▶ _EXERCISE DETAILS_:
Within the listing below, filter for "adjustbox" and copy every matching line.

▶ _THE RECORDS_:
....

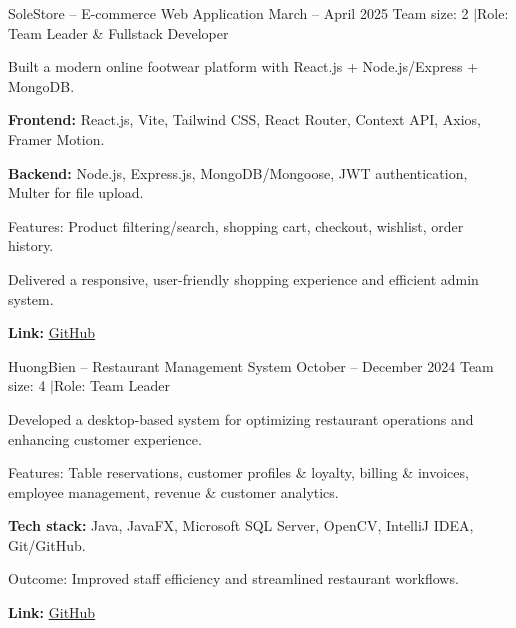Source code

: \vspace{4pt}

\projectEntry
    {SoleStore -- E-commerce Web Application}
    {March -- April 2025}
    {Team size: 2 \enspace$\vert$\enspace Role: Team Leader \& Fullstack Developer}

\begin{entryItems}
    \item Built a modern online footwear platform with React.js + Node.js/Express + MongoDB.
    \item \textbf{Frontend:} React.js, Vite, Tailwind CSS, React Router, Context API, Axios, Framer Motion.
    \item \textbf{Backend:} Node.js, Express.js, MongoDB/Mongoose, JWT authentication, Multer for file upload.
    \item Features: Product filtering/search, shopping cart, checkout, wishlist, order history.
    \item Delivered a responsive, user-friendly shopping experience and efficient admin system.
    \item \textbf{Link:} \href{https://github.com/giasinguyen/solestore-ecommerce}{GitHub}
\end{entryItems}

\vspace{4pt}

\projectEntry
    {HuongBien -- Restaurant Management System}
    {October -- December 2024}
    {Team size: 4 \enspace$\vert$\enspace Role: Team Leader}

\begin{entryItems}
    \item Developed a desktop-based system for optimizing restaurant operations and enhancing customer experience.
    \item Features: Table reservations, customer profiles \& loyalty, billing \& invoices, employee management, revenue \& customer analytics.
    \item \textbf{Tech stack:} Java, JavaFX, Microsoft SQL Server, OpenCV, IntelliJ IDEA, Git/GitHub.
    \item Outcome: Improved staff efficiency and streamlined restaurant workflows.
    \item \textbf{Link:} \href{https://github.com/giasinguyen/huongbien-restaurant-system}{GitHub}
\end{entryItems}
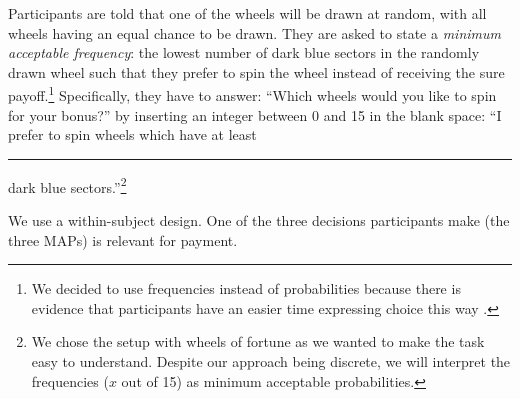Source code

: \documentclass[12pt, a4paper]{article}
\begin{document}
Participants are told that one of the wheels will be drawn at random, with all wheels having an equal chance to be drawn.
They are asked to state a \textit{minimum acceptable frequency}: the lowest number of dark blue sectors in the randomly drawn wheel such that they prefer to spin the wheel instead of receiving the sure payoff.\footnote{
We decided to use frequencies instead of probabilities because there is evidence that participants have an easier time expressing choice this way \citep{Quercia2016}.}
Specifically, they have to answer: ``Which wheels would you like to spin for your bonus?'' by inserting an integer between 0 and 15 in the blank space: ``I prefer to spin wheels which have at least \rule{1cm}{0.15mm} dark blue sectors.''\footnote{
We chose the setup with wheels of fortune as we wanted to make the task easy to understand.
Despite our approach being discrete, we will interpret the frequencies ($x$ out of 15) as minimum acceptable probabilities.
}

We use a within-subject design.
One of the three decisions participants make (the three MAPs) is relevant for payment.

\clearpage
\pagebreak


\end{document}
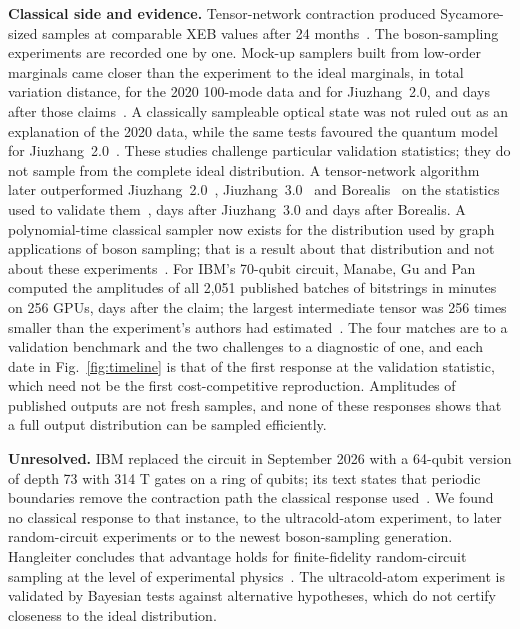 \textbf{Classical side and evidence.} Tensor-network contraction produced Sycamore-sized samples at comparable XEB values after 24 months~\cite{pan2022}. The boson-sampling experiments are recorded one by one. Mock-up samplers built from low-order marginals came closer than the experiment to the ideal marginals, in total variation distance, for the 2020 100-mode data and for Jiuzhang~2.0,  and  days after those claims~\cite{villalonga2021}. A classically sampleable optical state was not ruled out as an explanation of the 2020 data, while the same tests favoured the quantum model for Jiuzhang~2.0~\cite{martinez2023}. These studies challenge particular validation statistics; they do not sample from the complete ideal distribution. A tensor-network algorithm later outperformed Jiuzhang~2.0~\cite{zhong2021}, Jiuzhang~3.0~\cite{deng2023} and Borealis~\cite{madsen2022} on the statistics used to validate them~\cite{oh2024},  days after Jiuzhang~3.0 and  days after Borealis. A polynomial-time classical sampler now exists for the distribution used by graph applications of boson sampling; that is a result about that distribution and not about these experiments~\cite{anand2026}. For IBM's 70-qubit circuit, Manabe, Gu and Pan computed the amplitudes of all 2{,}051 published batches of bitstrings in \dcMin{} minutes on 256 GPUs,  days after the claim; the largest intermediate tensor was 256 times smaller than the experiment's authors had estimated~\cite{manabe2026}. The four matches are to a validation benchmark and the two challenges to a diagnostic of one, and each date in Fig.~\ref{fig:timeline} is that of the first response at the validation statistic, which need not be the first cost-competitive reproduction. Amplitudes of published outputs are not fresh samples, and none of these responses shows that a full output distribution can be sampled efficiently.

\textbf{Unresolved.} IBM replaced the circuit in September 2026 with a 64-qubit version of depth 73 with 314 T gates on a ring of qubits; its text states that periodic boundaries remove the contraction path the classical response used~\cite{martiel2026}. We found no classical response to that instance, to the ultracold-atom experiment, to later random-circuit experiments or to the newest boson-sampling generation. Hangleiter concludes that advantage holds for finite-fidelity random-circuit sampling at the level of experimental physics~\cite{hangleiter2026}. The ultracold-atom experiment is validated by Bayesian tests against alternative hypotheses, which do not certify closeness to the ideal distribution.

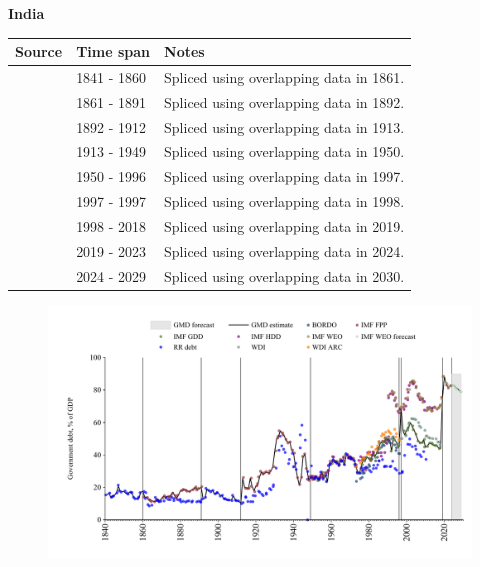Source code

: \documentclass[12pt,a4paper,landscape]{article}
\begin{document}
\begin{adjustbox}{max totalsize={\paperwidth}{\paperheight},center}
\begin{minipage}[t][\textheight][t]{\textwidth}
\vspace*{0.5cm}
{}
\begin{center}
{\Large\bfseries India}
\end{center}
\vspace{0.5cm}
\begin{table}[H]
\centering
\small
\begin{tabular}{|l|l|l|}
\hline
\textbf{Source} & \textbf{Time span} & \textbf{Notes} \\
\hline
\rowcolor{white}\cite{RR_debt}& 1841 - 1860 &Spliced using overlapping data in 1861.\\
\rowcolor{lightgray}\cite{IMF_FPP}& 1861 - 1891 &Spliced using overlapping data in 1892.\\
\rowcolor{white}\cite{RR_debt}& 1892 - 1912 &Spliced using overlapping data in 1913.\\
\rowcolor{lightgray}\cite{IMF_FPP}& 1913 - 1949 &Spliced using overlapping data in 1950.\\
\rowcolor{white}\cite{IMF_GDD}& 1950 - 1996 &Spliced using overlapping data in 1997.\\
\rowcolor{lightgray}\cite{IMF_FPP}& 1997 - 1997 &Spliced using overlapping data in 1998.\\
\rowcolor{white}\cite{IMF_GDD}& 1998 - 2018 &Spliced using overlapping data in 2019.\\
\rowcolor{lightgray}\cite{IMF_FPP}& 2019 - 2023 &Spliced using overlapping data in 2024.\\
\rowcolor{white}\cite{IMF_WEO_forecast}& 2024 - 2029 &Spliced using overlapping data in 2030.\\
\hline
\end{tabular}
\end{table}
\begin{figure}[H]
\centering
\includegraphics[width=\textwidth,height=0.6\textheight,keepaspectratio]{graphs/IND_govdebt_GDP.pdf}
\end{figure}
\end{minipage}
\end{adjustbox}
\end{document}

....

▶ _SOLUTION TO THE PROBLEM_:
\begin{adjustbox}{max totalsize={\paperwidth}{\paperheight},center}
\end{adjustbox}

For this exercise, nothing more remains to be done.